I don't think that patch updates the block inode size.  We'd need to
call fs/block_dev.c:revalidate_disk() instead of directly calling
cdi->disk->fops->revalidate_disk(cdi->disk).
fs/block_dev.c:revalidate_disk() calls check_disk_size_change(), which
will update the inode size.

Here are the steps to reproduce the issue: https://lkml.org/lkml/2011/3/23/156

Stefan
Amit Shah - April 5, 2011, 8:58 a.m.
On (Tue) 05 Apr 2011 [09:40:05], Stefan Hajnoczi wrote:
> > See http://www.spinics.net/lists/linux-scsi/msg51504.html
> 
> I don't think that patch updates the block inode size.  We'd need to
> call fs/block_dev.c:revalidate_disk() instead of directly calling
> cdi->disk->fops->revalidate_disk(cdi->disk).
> fs/block_dev.c:revalidate_disk() calls check_disk_size_change(), which
> will update the inode size.

Then the patch is buggy :-)  As Tejun also says in the thread, the
patch should be in the block layer, not sr.c.

(btw that patch does update /sys/block/sr0/size, so that part of
revalidation is done.)

		Amit
Avi Kivity - April 5, 2011, 9 a.m.
On 04/05/2011 11:09 AM, Amit Shah wrote:
> On (Tue) 05 Apr 2011 [10:48:16], Avi Kivity wrote:
> >  On 04/05/2011 09:41 AM, Amit Shah wrote:
> >  >See http://www.spinics.net/lists/linux-scsi/msg51504.html
> >
> >  I see this is quite fresh.  What are the plans here?
>
> We're still discussing where the fix should be, but it certainly is a
> kernel bug and should be fixed there, and then applied to stable.
>
> However, there are other bugs in qemu which will prevent the right
> size changes to be visible in the guest (the RFC series I sent out
> earlier in this thread need to be applied to QEMU at the least, the
> series has grown in my development tree since the time I sent that one
> out).  So essentially we need to update both, the hypervisor and the
> guest to get proper CDROM media change support.

Why do we need to update the guest for a qemu bug?  What is the qemu bug?

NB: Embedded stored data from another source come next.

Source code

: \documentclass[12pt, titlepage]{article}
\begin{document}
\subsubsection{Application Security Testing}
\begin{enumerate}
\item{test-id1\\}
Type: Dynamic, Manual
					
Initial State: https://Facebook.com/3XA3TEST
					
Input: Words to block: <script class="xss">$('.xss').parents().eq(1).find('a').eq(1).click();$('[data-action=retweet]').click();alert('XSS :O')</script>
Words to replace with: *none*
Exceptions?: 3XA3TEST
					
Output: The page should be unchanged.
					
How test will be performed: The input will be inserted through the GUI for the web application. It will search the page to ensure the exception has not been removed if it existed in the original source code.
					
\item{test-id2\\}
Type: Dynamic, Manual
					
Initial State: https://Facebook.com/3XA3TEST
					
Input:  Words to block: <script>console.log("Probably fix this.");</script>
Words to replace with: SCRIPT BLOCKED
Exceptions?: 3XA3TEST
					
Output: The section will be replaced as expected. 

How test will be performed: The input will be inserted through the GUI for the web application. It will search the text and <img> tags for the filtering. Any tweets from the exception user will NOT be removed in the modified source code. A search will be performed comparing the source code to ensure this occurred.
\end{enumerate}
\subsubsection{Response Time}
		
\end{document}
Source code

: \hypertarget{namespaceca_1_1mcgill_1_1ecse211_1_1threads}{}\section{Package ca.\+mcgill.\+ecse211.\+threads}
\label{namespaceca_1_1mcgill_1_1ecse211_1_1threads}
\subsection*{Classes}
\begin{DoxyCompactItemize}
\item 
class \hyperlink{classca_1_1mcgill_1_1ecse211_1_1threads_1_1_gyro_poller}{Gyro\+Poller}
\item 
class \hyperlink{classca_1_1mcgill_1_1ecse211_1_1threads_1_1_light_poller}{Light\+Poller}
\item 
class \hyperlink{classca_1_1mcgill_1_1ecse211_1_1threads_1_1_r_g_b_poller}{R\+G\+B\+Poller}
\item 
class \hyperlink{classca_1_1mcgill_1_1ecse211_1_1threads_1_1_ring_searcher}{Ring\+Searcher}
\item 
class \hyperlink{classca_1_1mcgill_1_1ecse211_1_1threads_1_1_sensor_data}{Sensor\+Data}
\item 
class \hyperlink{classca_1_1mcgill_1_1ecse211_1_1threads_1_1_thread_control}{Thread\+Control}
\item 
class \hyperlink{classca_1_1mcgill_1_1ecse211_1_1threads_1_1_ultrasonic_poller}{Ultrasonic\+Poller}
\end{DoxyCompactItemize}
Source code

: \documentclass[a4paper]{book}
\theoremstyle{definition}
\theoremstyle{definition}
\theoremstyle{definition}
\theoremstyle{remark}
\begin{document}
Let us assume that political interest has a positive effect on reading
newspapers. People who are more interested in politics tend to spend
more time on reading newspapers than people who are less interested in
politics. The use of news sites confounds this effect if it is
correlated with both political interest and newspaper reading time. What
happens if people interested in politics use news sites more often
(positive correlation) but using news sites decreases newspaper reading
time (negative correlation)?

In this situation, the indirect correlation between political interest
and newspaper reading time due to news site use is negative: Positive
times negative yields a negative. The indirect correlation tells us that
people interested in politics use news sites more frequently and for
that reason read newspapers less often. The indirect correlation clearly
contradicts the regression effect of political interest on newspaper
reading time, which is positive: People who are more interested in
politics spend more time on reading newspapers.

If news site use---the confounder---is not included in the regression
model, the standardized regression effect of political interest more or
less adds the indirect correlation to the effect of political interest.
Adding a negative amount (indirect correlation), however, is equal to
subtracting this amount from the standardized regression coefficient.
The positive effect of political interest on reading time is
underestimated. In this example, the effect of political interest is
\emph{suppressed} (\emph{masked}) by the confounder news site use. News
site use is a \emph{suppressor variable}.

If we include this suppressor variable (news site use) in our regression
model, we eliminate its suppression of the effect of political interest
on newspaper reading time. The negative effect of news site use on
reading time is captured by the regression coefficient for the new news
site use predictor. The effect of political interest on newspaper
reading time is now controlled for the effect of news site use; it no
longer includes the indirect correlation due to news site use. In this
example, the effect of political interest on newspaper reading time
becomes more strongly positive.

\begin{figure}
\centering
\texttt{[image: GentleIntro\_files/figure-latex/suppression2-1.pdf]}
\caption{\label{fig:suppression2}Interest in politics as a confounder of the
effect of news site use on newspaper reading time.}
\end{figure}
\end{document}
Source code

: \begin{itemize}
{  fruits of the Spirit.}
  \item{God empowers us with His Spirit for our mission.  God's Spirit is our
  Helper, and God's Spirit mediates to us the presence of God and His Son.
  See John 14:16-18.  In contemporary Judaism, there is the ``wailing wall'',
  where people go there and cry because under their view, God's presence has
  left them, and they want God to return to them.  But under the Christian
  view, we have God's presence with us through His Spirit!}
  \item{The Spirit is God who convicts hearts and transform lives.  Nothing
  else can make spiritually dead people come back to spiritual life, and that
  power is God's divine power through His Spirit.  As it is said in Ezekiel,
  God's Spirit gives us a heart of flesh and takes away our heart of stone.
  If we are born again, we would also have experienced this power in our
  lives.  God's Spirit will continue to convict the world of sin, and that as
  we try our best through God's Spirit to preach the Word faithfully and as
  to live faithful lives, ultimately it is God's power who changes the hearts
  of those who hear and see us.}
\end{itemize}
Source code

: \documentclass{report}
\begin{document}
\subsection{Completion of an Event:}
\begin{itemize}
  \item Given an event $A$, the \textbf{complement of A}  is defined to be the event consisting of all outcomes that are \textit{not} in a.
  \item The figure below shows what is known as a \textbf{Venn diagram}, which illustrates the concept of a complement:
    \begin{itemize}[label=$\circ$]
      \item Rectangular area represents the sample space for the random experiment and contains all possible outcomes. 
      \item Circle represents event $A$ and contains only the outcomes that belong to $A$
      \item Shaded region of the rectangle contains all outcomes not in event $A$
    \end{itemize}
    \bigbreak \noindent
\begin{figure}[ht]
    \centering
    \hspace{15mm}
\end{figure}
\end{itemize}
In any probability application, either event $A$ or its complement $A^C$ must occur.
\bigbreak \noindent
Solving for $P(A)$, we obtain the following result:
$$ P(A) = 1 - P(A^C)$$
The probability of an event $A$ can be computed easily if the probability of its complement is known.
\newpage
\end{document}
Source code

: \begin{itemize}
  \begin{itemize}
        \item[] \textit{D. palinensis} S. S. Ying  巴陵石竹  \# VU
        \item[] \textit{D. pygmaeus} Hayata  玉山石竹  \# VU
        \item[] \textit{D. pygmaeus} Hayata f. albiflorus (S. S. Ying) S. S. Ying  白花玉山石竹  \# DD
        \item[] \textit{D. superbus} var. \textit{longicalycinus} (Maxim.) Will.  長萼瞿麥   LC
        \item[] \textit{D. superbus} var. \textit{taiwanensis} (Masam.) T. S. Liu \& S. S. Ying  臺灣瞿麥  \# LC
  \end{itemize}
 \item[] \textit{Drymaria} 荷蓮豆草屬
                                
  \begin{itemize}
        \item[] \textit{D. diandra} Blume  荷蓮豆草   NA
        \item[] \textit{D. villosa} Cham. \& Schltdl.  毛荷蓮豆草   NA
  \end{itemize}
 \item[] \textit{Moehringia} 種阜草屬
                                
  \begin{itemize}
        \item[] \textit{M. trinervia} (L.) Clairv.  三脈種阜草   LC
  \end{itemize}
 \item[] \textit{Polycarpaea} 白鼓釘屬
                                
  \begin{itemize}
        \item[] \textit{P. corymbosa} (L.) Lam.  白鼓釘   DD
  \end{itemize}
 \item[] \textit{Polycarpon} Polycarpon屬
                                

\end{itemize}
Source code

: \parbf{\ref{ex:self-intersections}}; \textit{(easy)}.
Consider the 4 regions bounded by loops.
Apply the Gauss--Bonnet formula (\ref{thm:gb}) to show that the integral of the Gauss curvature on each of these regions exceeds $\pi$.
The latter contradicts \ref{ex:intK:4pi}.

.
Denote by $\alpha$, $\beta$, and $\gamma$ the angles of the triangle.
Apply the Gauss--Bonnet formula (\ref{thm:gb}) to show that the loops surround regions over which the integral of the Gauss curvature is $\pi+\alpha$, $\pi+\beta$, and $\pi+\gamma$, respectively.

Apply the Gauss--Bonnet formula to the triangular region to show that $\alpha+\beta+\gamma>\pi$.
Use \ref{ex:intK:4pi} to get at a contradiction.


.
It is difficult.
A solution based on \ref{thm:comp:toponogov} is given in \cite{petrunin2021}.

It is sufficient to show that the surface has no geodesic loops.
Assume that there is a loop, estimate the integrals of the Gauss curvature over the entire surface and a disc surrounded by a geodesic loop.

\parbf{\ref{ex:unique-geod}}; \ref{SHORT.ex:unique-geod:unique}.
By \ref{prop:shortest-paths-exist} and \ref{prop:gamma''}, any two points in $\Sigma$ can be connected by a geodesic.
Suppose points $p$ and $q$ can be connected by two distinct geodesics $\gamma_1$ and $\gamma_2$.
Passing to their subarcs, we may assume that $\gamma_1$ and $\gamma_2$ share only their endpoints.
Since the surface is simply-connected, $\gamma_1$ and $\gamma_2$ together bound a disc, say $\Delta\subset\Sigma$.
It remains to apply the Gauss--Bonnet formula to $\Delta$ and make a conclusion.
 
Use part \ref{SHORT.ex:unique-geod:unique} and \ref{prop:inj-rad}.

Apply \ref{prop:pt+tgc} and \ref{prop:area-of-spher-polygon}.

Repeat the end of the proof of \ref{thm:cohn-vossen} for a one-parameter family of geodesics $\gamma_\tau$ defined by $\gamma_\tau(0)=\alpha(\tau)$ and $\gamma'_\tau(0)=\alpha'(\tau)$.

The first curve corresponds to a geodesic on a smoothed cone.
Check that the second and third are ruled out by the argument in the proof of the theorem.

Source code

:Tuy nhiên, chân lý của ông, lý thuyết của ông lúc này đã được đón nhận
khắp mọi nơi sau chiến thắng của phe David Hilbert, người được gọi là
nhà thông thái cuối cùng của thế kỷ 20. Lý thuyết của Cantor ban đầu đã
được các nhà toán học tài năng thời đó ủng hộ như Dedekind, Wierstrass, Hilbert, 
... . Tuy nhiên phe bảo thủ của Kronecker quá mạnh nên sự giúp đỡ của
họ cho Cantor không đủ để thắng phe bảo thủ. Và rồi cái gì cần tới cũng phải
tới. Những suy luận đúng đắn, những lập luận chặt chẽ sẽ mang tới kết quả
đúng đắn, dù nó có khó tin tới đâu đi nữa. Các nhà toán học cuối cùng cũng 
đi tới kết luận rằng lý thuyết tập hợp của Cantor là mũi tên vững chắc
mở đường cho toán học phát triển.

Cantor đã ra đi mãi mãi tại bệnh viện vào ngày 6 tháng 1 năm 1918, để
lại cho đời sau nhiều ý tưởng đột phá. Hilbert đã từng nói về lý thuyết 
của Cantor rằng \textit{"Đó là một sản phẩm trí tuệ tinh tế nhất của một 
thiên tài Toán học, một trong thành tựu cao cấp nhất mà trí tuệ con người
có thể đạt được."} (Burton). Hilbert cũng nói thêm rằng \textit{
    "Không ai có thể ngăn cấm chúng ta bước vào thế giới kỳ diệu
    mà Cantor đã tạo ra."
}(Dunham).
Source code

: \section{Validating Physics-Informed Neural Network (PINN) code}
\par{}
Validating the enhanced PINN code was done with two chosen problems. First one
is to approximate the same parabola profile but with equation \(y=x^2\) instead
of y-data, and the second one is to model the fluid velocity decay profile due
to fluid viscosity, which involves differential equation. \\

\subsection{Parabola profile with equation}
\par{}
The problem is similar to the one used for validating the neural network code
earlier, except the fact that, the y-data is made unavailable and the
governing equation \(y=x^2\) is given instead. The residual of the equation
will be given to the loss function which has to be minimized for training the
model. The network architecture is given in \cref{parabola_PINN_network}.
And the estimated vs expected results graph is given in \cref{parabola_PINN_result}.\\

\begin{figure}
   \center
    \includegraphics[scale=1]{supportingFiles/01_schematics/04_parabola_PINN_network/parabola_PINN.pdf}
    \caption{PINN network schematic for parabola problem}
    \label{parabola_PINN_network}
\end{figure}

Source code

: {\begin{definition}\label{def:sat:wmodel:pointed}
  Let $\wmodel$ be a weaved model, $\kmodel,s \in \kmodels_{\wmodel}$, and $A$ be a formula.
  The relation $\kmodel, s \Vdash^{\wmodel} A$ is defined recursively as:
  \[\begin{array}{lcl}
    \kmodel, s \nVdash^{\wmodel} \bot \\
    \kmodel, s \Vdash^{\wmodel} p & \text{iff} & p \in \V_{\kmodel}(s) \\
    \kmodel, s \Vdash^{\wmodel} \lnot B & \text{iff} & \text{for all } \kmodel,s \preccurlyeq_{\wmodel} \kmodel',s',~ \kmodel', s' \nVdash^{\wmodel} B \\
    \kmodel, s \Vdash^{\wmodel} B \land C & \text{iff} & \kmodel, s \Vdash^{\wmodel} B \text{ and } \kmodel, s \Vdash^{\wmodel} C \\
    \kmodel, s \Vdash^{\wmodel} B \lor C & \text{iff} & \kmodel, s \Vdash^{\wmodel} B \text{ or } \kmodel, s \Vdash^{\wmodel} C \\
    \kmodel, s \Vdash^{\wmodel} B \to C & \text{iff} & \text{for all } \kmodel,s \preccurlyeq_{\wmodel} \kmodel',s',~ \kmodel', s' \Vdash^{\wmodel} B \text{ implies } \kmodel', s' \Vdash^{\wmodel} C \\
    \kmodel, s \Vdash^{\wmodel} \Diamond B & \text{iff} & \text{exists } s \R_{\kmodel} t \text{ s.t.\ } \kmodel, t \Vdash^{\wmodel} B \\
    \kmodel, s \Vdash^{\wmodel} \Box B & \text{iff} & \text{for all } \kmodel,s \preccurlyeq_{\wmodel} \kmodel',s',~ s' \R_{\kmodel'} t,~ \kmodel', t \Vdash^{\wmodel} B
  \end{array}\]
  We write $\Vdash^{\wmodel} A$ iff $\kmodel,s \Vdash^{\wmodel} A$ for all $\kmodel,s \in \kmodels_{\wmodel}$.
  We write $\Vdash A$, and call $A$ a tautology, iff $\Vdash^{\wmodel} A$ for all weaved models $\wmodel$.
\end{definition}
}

> It also looks like we can't have a workaround in QEMU to get older
> guests to work.

Older guests?  or older hosts?

> However, a hack in the kernel can be used without any QEMU changes
> (revalidate disk on each sr_open() call, irrespective of detecting any
> media change).  I'm against doing that for upstream, but downstreams
> could do that for new guest - old hypervisor compat.

Seriously confused.  Please use the kernels "host kernel" and "qemu" 
instead of "hypervisor" which is ambiguous.
Amit Shah - April 5, 2011, 9:12 a.m.
On (Tue) 05 Apr 2011 [12:00:38], Avi Kivity wrote:
> On 04/05/2011 11:09 AM, Amit Shah wrote:
> >On (Tue) 05 Apr 2011 [10:48:16], Avi Kivity wrote:
> >>  On 04/05/2011 09:41 AM, Amit Shah wrote:
> >>  >See http://www.spinics.net/lists/linux-scsi/msg51504.html
> >>
> >>  I see this is quite fresh.  What are the plans here?
> >
> >We're still discussing where the fix should be, but it certainly is a
> >kernel bug and should be fixed there, and then applied to stable.
> >
> >However, there are other bugs in qemu which will prevent the right
> >size changes to be visible in the guest (the RFC series I sent out
> >earlier in this thread need to be applied to QEMU at the least, the
> >series has grown in my development tree since the time I sent that one
> >out).  So essentially we need to update both, the hypervisor and the
> >guest to get proper CDROM media change support.
> 
> Why do we need to update the guest for a qemu bug?  What is the qemu bug?

Guest kernel bug: CDROM change event missed, so the the revalidate
call isn't made, which causes stale data (like disc size) to be used
on newer media.

qemu bug: We don't handle the GET_EVENT_STATUS_NOTIFICATION command
from guests (which is a mandatory command acc. to scsi spec) which the
guest uses to detect CDROM changes.  Once this command is implemented,
QEMU sends the required info the guest needs to detect CDROM changes.
I have this implemented locally (also sent as RFC PATCH 2/3 in the
'cdrom bug roundup' thread.

So: even if qemu is updated to handle this command, the guest won't
work correctly since it misses the event.

> >It also looks like we can't have a workaround in QEMU to get older
> >guests to work.
> 
> Older guests?  or older hosts?

Older guests (not patched with fix for the bug described above).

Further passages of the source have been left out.